*PROBLEM TO SOLVE*:
For each line below that contains the word "Delete", return that line.

┄┄┄┄┄┄┄┄┄┄

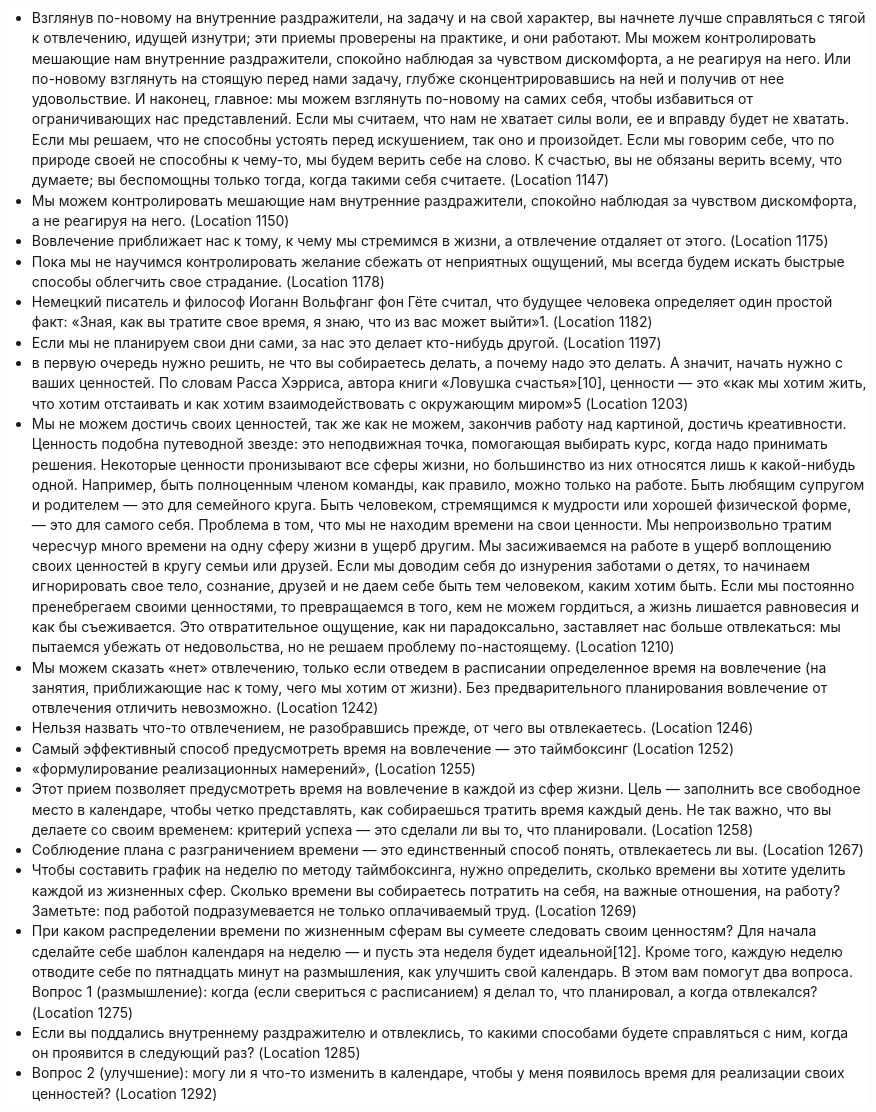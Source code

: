 - Взглянув по-новому на внутренние раздражители, на задачу и на свой характер, вы начнете лучше справляться с тягой к отвлечению, идущей изнутри; эти приемы проверены на практике, и они работают. Мы можем контролировать мешающие нам внутренние раздражители, спокойно наблюдая за чувством дискомфорта, а не реагируя на него. Или по-новому взглянуть на стоящую перед нами задачу, глубже сконцентрировавшись на ней и получив от нее удовольствие. И наконец, главное: мы можем взглянуть по-новому на самих себя, чтобы избавиться от ограничивающих нас представлений. Если мы считаем, что нам не хватает силы воли, ее и вправду будет не хватать. Если мы решаем, что не способны устоять перед искушением, так оно и произойдет. Если мы говорим себе, что по природе своей не способны к чему-то, мы будем верить себе на слово. К счастью, вы не обязаны верить всему, что думаете; вы беспомощны только тогда, когда такими себя считаете. (Location 1147)
- Мы можем контролировать мешающие нам внутренние раздражители, спокойно наблюдая за чувством дискомфорта, а не реагируя на него. (Location 1150)
- Вовлечение приближает нас к тому, к чему мы стремимся в жизни, а отвлечение отдаляет от этого. (Location 1175)
- Пока мы не научимся контролировать желание сбежать от неприятных ощущений, мы всегда будем искать быстрые способы облегчить свое страдание. (Location 1178)
- Немецкий писатель и философ Иоганн Вольфганг фон Гёте считал, что будущее человека определяет один простой факт: «Зная, как вы тратите свое время, я знаю, что из вас может выйти»1. (Location 1182)
- Если мы не планируем свои дни сами, за нас это делает кто-нибудь другой. (Location 1197)
- в первую очередь нужно решить, не что вы собираетесь делать, а почему надо это делать. А значит, начать нужно с ваших ценностей. По словам Расса Хэрриса, автора книги «Ловушка счастья»[10], ценности — это «как мы хотим жить, что хотим отстаивать и как хотим взаимодействовать с окружающим миром»5 (Location 1203)
- Мы не можем достичь своих ценностей, так же как не можем, закончив работу над картиной, достичь креативности. Ценность подобна путеводной звезде: это неподвижная точка, помогающая выбирать курс, когда надо принимать решения. Некоторые ценности пронизывают все сферы жизни, но большинство из них относятся лишь к какой-нибудь одной. Например, быть полноценным членом команды, как правило, можно только на работе. Быть любящим супругом и родителем — это для семейного круга. Быть человеком, стремящимся к мудрости или хорошей физической форме, — это для самого себя. Проблема в том, что мы не находим времени на свои ценности. Мы непроизвольно тратим чересчур много времени на одну сферу жизни в ущерб другим. Мы засиживаемся на работе в ущерб воплощению своих ценностей в кругу семьи или друзей. Если мы доводим себя до изнурения заботами о детях, то начинаем игнорировать свое тело, сознание, друзей и не даем себе быть тем человеком, каким хотим быть. Если мы постоянно пренебрегаем своими ценностями, то превращаемся в того, кем не можем гордиться, а жизнь лишается равновесия и как бы съеживается. Это отвратительное ощущение, как ни парадоксально, заставляет нас больше отвлекаться: мы пытаемся убежать от недовольства, но не решаем проблему по-настоящему. (Location 1210)
- Мы можем сказать «нет» отвлечению, только если отведем в расписании определенное время на вовлечение (на занятия, приближающие нас к тому, чего мы хотим от жизни). Без предварительного планирования вовлечение от отвлечения отличить невозможно. (Location 1242)
- Нельзя назвать что-то отвлечением, не разобравшись прежде, от чего вы отвлекаетесь. (Location 1246)
- Самый эффективный способ предусмотреть время на вовлечение — это таймбоксинг (Location 1252)
- «формулирование реализационных намерений», (Location 1255)
- Этот прием позволяет предусмотреть время на вовлечение в каждой из сфер жизни. Цель — заполнить все свободное место в календаре, чтобы четко представлять, как собираешься тратить время каждый день. Не так важно, что вы делаете со своим временем: критерий успеха — это сделали ли вы то, что планировали. (Location 1258)
- Соблюдение плана с разграничением времени — это единственный способ понять, отвлекаетесь ли вы. (Location 1267)
- Чтобы составить график на неделю по методу таймбоксинга, нужно определить, сколько времени вы хотите уделить каждой из жизненных сфер. Сколько времени вы собираетесь потратить на себя, на важные отношения, на работу? Заметьте: под работой подразумевается не только оплачиваемый труд. (Location 1269)
- При каком распределении времени по жизненным сферам вы сумеете следовать своим ценностям? Для начала сделайте себе шаблон календаря на неделю — и пусть эта неделя будет идеальной[12]. Кроме того, каждую неделю отводите себе по пятнадцать минут на размышления, как улучшить свой календарь. В этом вам помогут два вопроса. Вопрос 1 (размышление): когда (если свериться с расписанием) я делал то, что планировал, а когда отвлекался? (Location 1275)
- Если вы поддались внутреннему раздражителю и отвлеклись, то какими способами будете справляться с ним, когда он проявится в следующий раз? (Location 1285)
- Вопрос 2 (улучшение): могу ли я что-то изменить в календаре, чтобы у меня появилось время для реализации своих ценностей? (Location 1292)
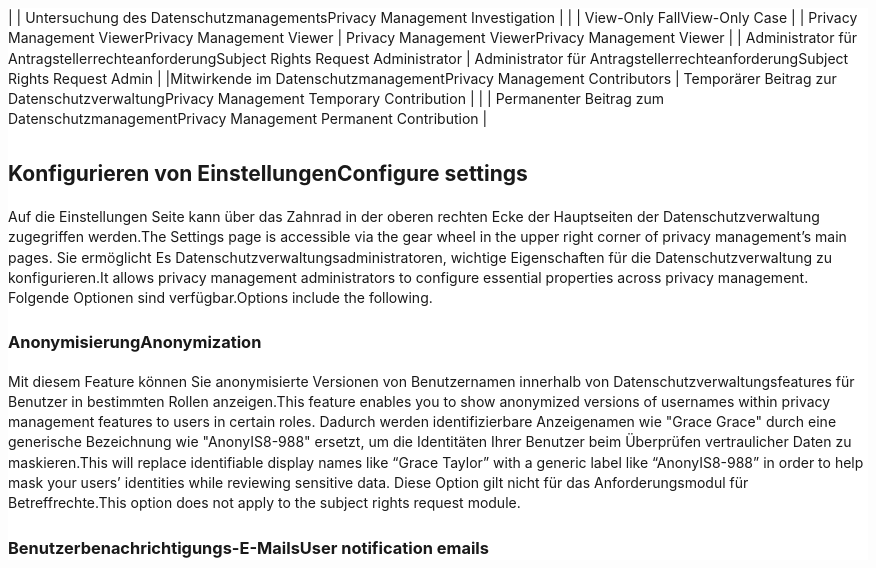 |                                  | <span data-ttu-id="908fa-176">Untersuchung des Datenschutzmanagements</span><span class="sxs-lookup"><span data-stu-id="908fa-176">Privacy Management Investigation</span></span>   |
|                                  | <span data-ttu-id="908fa-177">View-Only Fall</span><span class="sxs-lookup"><span data-stu-id="908fa-177">View-Only Case</span></span>                     |
| <span data-ttu-id="908fa-178">Privacy Management Viewer</span><span class="sxs-lookup"><span data-stu-id="908fa-178">Privacy Management Viewer</span></span>        | <span data-ttu-id="908fa-179">Privacy Management Viewer</span><span class="sxs-lookup"><span data-stu-id="908fa-179">Privacy Management Viewer</span></span>          |
| <span data-ttu-id="908fa-180">Administrator für Antragstellerrechteanforderung</span><span class="sxs-lookup"><span data-stu-id="908fa-180">Subject Rights Request Administrator</span></span> | <span data-ttu-id="908fa-181">Administrator für Antragstellerrechteanforderung</span><span class="sxs-lookup"><span data-stu-id="908fa-181">Subject Rights Request Admin</span></span>   |
|<span data-ttu-id="908fa-182">Mitwirkende im Datenschutzmanagement</span><span class="sxs-lookup"><span data-stu-id="908fa-182">Privacy Management Contributors</span></span>       | <span data-ttu-id="908fa-183">Temporärer Beitrag zur Datenschutzverwaltung</span><span class="sxs-lookup"><span data-stu-id="908fa-183">Privacy Management Temporary Contribution</span></span> |
|                                      | <span data-ttu-id="908fa-184">Permanenter Beitrag zum Datenschutzmanagement</span><span class="sxs-lookup"><span data-stu-id="908fa-184">Privacy Management Permanent Contribution</span></span> |

## <a name="configure-settings"></a><span data-ttu-id="908fa-185">Konfigurieren von Einstellungen</span><span class="sxs-lookup"><span data-stu-id="908fa-185">Configure settings</span></span>

<span data-ttu-id="908fa-186">Auf die Einstellungen Seite kann über das Zahnrad in der oberen rechten Ecke der Hauptseiten der Datenschutzverwaltung zugegriffen werden.</span><span class="sxs-lookup"><span data-stu-id="908fa-186">The Settings page is accessible via the gear wheel in the upper right corner of privacy management’s main pages.</span></span> <span data-ttu-id="908fa-187">Sie ermöglicht Es Datenschutzverwaltungsadministratoren, wichtige Eigenschaften für die Datenschutzverwaltung zu konfigurieren.</span><span class="sxs-lookup"><span data-stu-id="908fa-187">It allows privacy management administrators to configure essential properties across privacy management.</span></span> <span data-ttu-id="908fa-188">Folgende Optionen sind verfügbar.</span><span class="sxs-lookup"><span data-stu-id="908fa-188">Options include the following.</span></span>

### <a name="anonymization"></a><span data-ttu-id="908fa-189">Anonymisierung</span><span class="sxs-lookup"><span data-stu-id="908fa-189">Anonymization</span></span>

<span data-ttu-id="908fa-190">Mit diesem Feature können Sie anonymisierte Versionen von Benutzernamen innerhalb von Datenschutzverwaltungsfeatures für Benutzer in bestimmten Rollen anzeigen.</span><span class="sxs-lookup"><span data-stu-id="908fa-190">This feature enables you to show anonymized versions of usernames within privacy management features to users in certain roles.</span></span> <span data-ttu-id="908fa-191">Dadurch werden identifizierbare Anzeigenamen wie "Grace Grace" durch eine generische Bezeichnung wie "AnonyIS8-988" ersetzt, um die Identitäten Ihrer Benutzer beim Überprüfen vertraulicher Daten zu maskieren.</span><span class="sxs-lookup"><span data-stu-id="908fa-191">This will replace identifiable display names like “Grace Taylor” with a generic label like “AnonyIS8-988” in order to help mask your users’ identities while reviewing sensitive data.</span></span> <span data-ttu-id="908fa-192">Diese Option gilt nicht für das Anforderungsmodul für Betreffrechte.</span><span class="sxs-lookup"><span data-stu-id="908fa-192">This option does not apply to the subject rights request module.</span></span>

### <a name="user-notification-emails"></a><span data-ttu-id="908fa-193">Benutzerbenachrichtigungs-E-Mails</span><span class="sxs-lookup"><span data-stu-id="908fa-193">User notification emails</span></span>
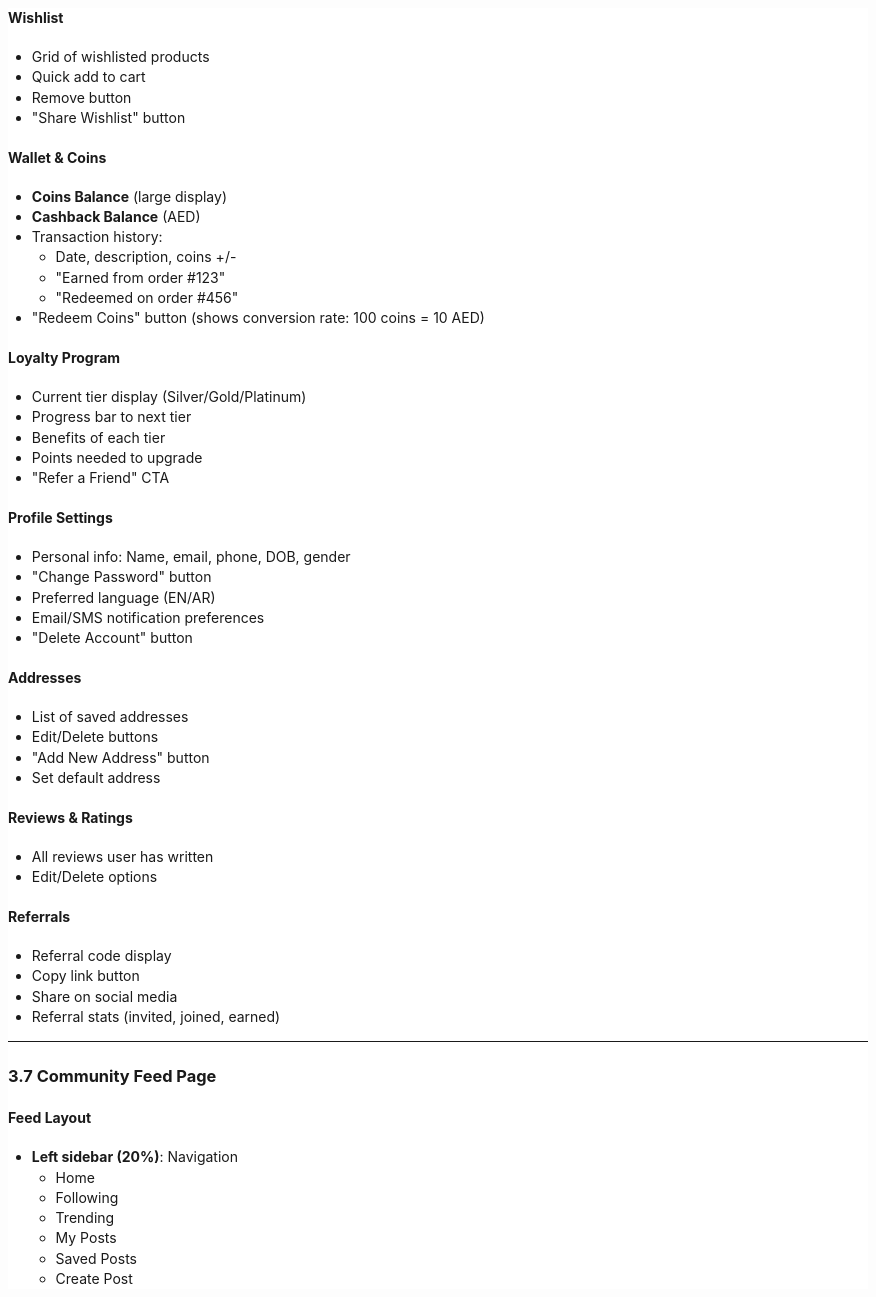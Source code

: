 #### Wishlist
- Grid of wishlisted products
- Quick add to cart
- Remove button
- "Share Wishlist" button

#### Wallet & Coins
- **Coins Balance** (large display)
- **Cashback Balance** (AED)
- Transaction history:
  - Date, description, coins +/-
  - "Earned from order #123"
  - "Redeemed on order #456"
- "Redeem Coins" button (shows conversion rate: 100 coins = 10 AED)

#### Loyalty Program
- Current tier display (Silver/Gold/Platinum)
- Progress bar to next tier
- Benefits of each tier
- Points needed to upgrade
- "Refer a Friend" CTA

#### Profile Settings
- Personal info: Name, email, phone, DOB, gender
- "Change Password" button
- Preferred language (EN/AR)
- Email/SMS notification preferences
- "Delete Account" button

#### Addresses
- List of saved addresses
- Edit/Delete buttons
- "Add New Address" button
- Set default address

#### Reviews & Ratings
- All reviews user has written
- Edit/Delete options

#### Referrals
- Referral code display
- Copy link button
- Share on social media
- Referral stats (invited, joined, earned)

---

### 3.7 Community Feed Page

#### Feed Layout
- **Left sidebar (20%)**: Navigation
  - Home
  - Following
  - Trending
  - My Posts
  - Saved Posts
  - Create Post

┄┄┄┄┄┄┄┄┄┄

*YOUR SOLUTION*:
- "Delete Account" button
- Edit/Delete buttons
- Edit/Delete options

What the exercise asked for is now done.